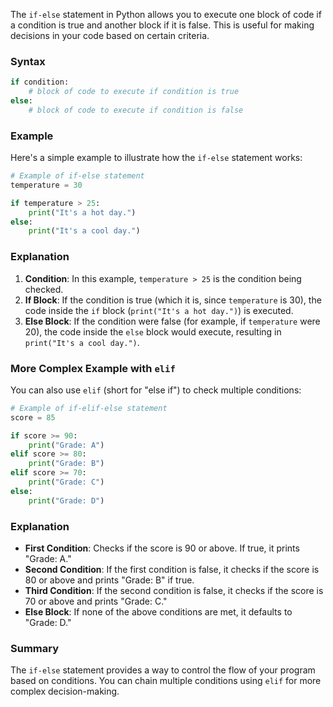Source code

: The `if-else` statement in Python allows you to execute one block of code if a condition is true and another block if it is false. This is useful for making decisions in your code based on certain criteria.

### Syntax

```python
if condition:
    # block of code to execute if condition is true
else:
    # block of code to execute if condition is false
```

### Example

Here's a simple example to illustrate how the `if-else` statement works:

```python
# Example of if-else statement
temperature = 30

if temperature > 25:
    print("It's a hot day.")
else:
    print("It's a cool day.")
```

### Explanation

1. **Condition**: In this example, `temperature > 25` is the condition being checked.
2. **If Block**: If the condition is true (which it is, since `temperature` is 30), the code inside the `if` block (`print("It's a hot day.")`) is executed.
3. **Else Block**: If the condition were false (for example, if `temperature` were 20), the code inside the `else` block would execute, resulting in `print("It's a cool day.")`.

### More Complex Example with `elif`

You can also use `elif` (short for "else if") to check multiple conditions:

```python
# Example of if-elif-else statement
score = 85

if score >= 90:
    print("Grade: A")
elif score >= 80:
    print("Grade: B")
elif score >= 70:
    print("Grade: C")
else:
    print("Grade: D")
```

### Explanation

- **First Condition**: Checks if the score is 90 or above. If true, it prints "Grade: A."
- **Second Condition**: If the first condition is false, it checks if the score is 80 or above and prints "Grade: B" if true.
- **Third Condition**: If the second condition is false, it checks if the score is 70 or above and prints "Grade: C."
- **Else Block**: If none of the above conditions are met, it defaults to "Grade: D."

### Summary

The `if-else` statement provides a way to control the flow of your program based on conditions. You can chain multiple conditions using `elif` for more complex decision-making.

 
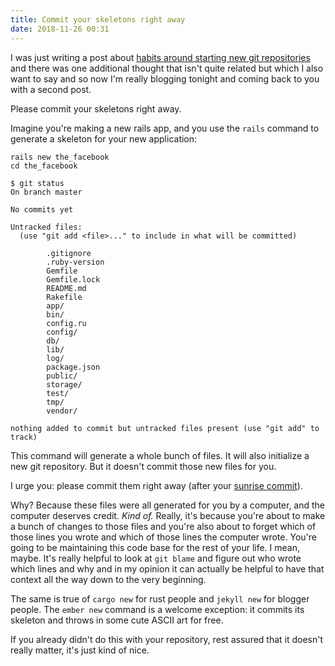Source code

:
 ```yaml
---
title: Commit your skeletons right away
date: 2018-11-26 00:31
---
```


I was just writing a post about [habits around starting new git repositories][sunrise] and there was one additional thought that isn't quite related but which I also want to say and so now I'm really blogging tonight and coming back to you with a second post.

Please commit your skeletons right away.

Imagine you're making a new rails app, and you use the `rails` command to generate a skeleton for your new application:

```
rails new the_facebook
cd the_facebook
```

```
$ git status
On branch master

No commits yet

Untracked files:
  (use "git add <file>..." to include in what will be committed)

        .gitignore
        .ruby-version
        Gemfile
        Gemfile.lock
        README.md
        Rakefile
        app/
        bin/
        config.ru
        config/
        db/
        lib/
        log/
        package.json
        public/
        storage/
        test/
        tmp/
        vendor/

nothing added to commit but untracked files present (use "git add" to track)
```

This command will generate a whole bunch of files.
It will also initialize a new git repository.
But it doesn't commit those new files for you.

I urge you:
please commit them right away (after your [sunrise commit][sunrise]).

Why?
Because these files were all generated for you by a computer, and the computer deserves credit.
_Kind of._
Really, it's because you're about to make a bunch of changes to those files and you're also about to forget which of those lines you wrote and which of those lines the computer wrote.
You're going to be maintaining this code base for the rest of your life.
I mean, maybe.
It's really helpful to look at `git blame` and figure out who wrote which lines and why and in my opinion it can actually be helpful to have that context all the way down to the very beginning.

[sunrise]: /2018/sunrise-commits

The same is true of `cargo new` for rust people and `jekyll new` for blogger people.
The `ember new` command is a welcome exception:
it commits its skeleton and throws in some cute ASCII art for free.

If you already didn't do this with your repository, rest assured that it doesn't really matter, it's just kind of nice.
================
Extract every line above containing the word "temperature".

temperature = 30
if temperature > 25:
1. **Condition**: In this example, `temperature > 25` is the condition being checked.
2. **If Block**: If the condition is true (which it is, since `temperature` is 30), the code inside the `if` block (`print("It's a hot day.")`) is executed.
3. **Else Block**: If the condition were false (for example, if `temperature` were 20), the code inside the `else` block would execute, resulting in `print("It's a cool day.")`.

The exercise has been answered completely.